[INSTRUCTIONS FOR THE TASK] Gather every line in the records below that contains the word "Neff".

============================================================

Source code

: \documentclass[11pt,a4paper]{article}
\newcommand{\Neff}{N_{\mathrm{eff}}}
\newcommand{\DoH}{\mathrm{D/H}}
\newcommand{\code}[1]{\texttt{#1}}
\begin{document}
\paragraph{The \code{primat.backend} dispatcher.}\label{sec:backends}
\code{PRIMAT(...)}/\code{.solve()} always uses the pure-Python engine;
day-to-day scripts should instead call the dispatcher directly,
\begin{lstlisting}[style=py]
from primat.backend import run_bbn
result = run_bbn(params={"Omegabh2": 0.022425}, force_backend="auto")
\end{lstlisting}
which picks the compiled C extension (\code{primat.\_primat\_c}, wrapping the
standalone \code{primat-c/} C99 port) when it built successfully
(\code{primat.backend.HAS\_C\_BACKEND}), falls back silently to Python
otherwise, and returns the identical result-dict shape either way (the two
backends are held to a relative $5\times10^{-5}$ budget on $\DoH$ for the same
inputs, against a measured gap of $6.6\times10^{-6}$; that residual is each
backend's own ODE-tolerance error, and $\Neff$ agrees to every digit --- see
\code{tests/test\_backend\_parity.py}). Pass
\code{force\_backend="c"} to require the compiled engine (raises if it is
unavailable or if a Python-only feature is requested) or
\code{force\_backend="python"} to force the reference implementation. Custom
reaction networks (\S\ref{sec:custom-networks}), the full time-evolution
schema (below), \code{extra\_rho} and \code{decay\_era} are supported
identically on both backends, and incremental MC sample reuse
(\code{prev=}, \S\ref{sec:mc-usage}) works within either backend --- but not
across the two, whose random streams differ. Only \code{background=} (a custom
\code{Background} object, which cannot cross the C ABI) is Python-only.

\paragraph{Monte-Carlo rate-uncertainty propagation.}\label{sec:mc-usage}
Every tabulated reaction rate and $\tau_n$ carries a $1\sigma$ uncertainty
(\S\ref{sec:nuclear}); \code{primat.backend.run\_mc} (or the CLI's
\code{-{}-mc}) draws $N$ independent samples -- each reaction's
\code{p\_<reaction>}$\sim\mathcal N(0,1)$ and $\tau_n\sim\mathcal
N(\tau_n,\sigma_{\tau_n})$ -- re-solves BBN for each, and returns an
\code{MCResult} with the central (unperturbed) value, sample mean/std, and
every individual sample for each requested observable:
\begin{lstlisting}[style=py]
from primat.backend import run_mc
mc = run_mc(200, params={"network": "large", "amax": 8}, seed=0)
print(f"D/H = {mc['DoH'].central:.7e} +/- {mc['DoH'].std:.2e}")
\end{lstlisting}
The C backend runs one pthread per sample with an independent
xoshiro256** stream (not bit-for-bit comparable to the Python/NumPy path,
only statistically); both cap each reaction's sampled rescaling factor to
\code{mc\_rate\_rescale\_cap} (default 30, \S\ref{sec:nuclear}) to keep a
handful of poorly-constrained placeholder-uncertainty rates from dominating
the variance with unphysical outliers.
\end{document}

============================================================

[ANSWER TO THE PROBLEM]
\newcommand{\Neff}{N_{\mathrm{eff}}}
backend's own ODE-tolerance error, and $\Neff$ agrees to every digit --- see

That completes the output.